Last year, Mr. Zuckerberg eliminated what he called “managers managing managers.” This year, the company has been more targeted with its adjustments, most notably reducing the number of “technical program manager” roles on Instagram, according to two people familiar with the company's plans. A technical program manager, or TPM, oversees various projects within a department and is responsible for keeping teams on track — exactly the kind of middle manager role that Mr. Zuckerberg planned to eliminate.

Business Insider previously reported about Meta's attempt to reduce the role. Meta declined to comment.

Amazon also cut hundreds of jobs this month at its streaming business, including at Prime Video, MGM Studios and Twitch. Google has made thousands of cuts in several areas, including YouTube and the hardware division that makes the Pixel phone, Fitbit watches and Nest thermostat. In an internal memo obtained by The New York Times, Google CEO Sundar Pichai hinted that there is no imminent end to the rolling layoffs, and that the company would remove more “layers to simplify execution and speed up some areas to increase” the company.

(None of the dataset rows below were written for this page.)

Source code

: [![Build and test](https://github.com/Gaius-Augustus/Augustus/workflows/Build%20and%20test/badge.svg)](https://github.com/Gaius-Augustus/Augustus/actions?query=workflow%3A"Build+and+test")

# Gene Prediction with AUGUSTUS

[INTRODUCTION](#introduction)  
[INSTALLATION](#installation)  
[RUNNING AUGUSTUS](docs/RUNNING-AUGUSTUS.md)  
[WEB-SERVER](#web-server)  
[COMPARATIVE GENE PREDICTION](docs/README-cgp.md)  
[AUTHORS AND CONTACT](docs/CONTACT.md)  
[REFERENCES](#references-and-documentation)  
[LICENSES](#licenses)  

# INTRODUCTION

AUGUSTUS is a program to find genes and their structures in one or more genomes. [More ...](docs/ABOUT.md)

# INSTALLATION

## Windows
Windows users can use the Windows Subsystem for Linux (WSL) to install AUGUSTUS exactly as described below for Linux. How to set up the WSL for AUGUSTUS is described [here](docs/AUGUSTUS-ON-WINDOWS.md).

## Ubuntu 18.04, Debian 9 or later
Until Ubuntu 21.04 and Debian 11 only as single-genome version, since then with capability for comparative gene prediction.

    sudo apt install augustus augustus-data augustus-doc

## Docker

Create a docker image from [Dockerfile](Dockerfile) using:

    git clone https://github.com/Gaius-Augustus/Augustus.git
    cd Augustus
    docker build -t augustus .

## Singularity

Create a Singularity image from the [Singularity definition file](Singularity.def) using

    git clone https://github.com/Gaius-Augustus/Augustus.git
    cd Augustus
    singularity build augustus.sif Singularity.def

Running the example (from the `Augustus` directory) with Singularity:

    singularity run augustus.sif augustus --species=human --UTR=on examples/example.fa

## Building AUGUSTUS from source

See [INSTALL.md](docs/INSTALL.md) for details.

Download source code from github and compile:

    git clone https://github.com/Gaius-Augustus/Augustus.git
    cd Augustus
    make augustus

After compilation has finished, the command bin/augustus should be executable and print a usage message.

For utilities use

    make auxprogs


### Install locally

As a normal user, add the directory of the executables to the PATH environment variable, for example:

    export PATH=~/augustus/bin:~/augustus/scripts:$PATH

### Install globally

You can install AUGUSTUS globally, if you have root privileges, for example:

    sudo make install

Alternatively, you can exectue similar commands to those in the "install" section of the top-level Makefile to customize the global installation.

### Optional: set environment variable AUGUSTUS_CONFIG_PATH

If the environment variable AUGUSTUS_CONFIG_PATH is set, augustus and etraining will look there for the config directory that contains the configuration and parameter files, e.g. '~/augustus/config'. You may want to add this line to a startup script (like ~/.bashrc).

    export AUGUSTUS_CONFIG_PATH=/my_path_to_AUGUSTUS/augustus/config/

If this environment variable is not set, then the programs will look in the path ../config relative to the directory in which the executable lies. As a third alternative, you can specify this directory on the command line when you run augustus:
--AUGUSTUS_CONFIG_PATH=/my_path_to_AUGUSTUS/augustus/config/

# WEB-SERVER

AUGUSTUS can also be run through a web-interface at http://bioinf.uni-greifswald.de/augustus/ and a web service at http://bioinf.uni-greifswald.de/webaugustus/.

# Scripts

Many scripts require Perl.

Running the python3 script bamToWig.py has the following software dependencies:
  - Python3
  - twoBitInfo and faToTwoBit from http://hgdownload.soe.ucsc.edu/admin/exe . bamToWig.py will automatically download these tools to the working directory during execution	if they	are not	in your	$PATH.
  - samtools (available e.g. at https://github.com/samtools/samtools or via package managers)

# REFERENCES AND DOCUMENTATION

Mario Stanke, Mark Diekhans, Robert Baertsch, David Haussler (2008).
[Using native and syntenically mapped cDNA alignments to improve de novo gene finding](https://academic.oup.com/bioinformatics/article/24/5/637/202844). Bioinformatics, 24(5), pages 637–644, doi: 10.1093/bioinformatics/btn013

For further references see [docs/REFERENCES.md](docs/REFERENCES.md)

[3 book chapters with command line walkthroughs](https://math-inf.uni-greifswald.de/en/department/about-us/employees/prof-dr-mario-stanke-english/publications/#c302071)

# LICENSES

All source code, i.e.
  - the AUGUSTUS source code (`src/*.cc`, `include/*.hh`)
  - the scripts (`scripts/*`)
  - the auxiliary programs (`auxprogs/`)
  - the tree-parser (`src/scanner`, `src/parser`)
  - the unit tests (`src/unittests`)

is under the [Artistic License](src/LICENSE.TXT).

“Many of these changes have already been announced, but to be fair, some teams will continue to make specific resource allocation decisions throughout the year as necessary, and some roles may be affected,” Mr. Pichai wrote.

Medium-sized start-ups with hundreds of employees are also scaling back. Some are faced with the prospect of an initial public offering, which has caused them to take a closer look at their finances. Such companies “know they have to get their balance sheets in order,” Mohnot said. “The market appreciates profits.”

Certain areas have been particularly hard hit this month, particularly the video game industry. Companies such as Unity Software, Riot Games, Eidos-Montréal and Activision Blizzard and Microsoft's Xbox have downsized in recent weeks.

These cuts are partly the result of a consolidation of game studios, says Joost van Dreunen, an analyst who monitors the sector. After a number of blockbuster game debuts last year, a relatively quiet slate of titles is expected this year, with fewer employees needed to release those games, he said. Consumers and programmers are also waiting for new consoles like Nintendo's Switch 2, leading to a more immediate decline in customer spending and new title development.

Discord, the social networking and group chat app popular with gamers, this month laid off 17 percent of its staff, or 170 jobs, after increasing its workforce fivefold since 2020.

“We took on more projects and became less efficient in the way we operated,” Discord CEO Jason Citron wrote in a memo to employees.

Few expect the wave of consolidation to slow down anytime soon. Those in the tech industry now joke about ZIRP companies – short for Zero Interest Rate Phenomenon, describing startups that would not have been able to raise capital if they had not had access to cheap and free-flowing venture dollars.

Many of these startups, unable to attract further venture investment due to rising interest rates, are cutting their workforce and focusing on fewer products.

“Maybe they just tried a lot of things to find a business model that works,” Mr Mohnot said. “But now it's time to settle the score.”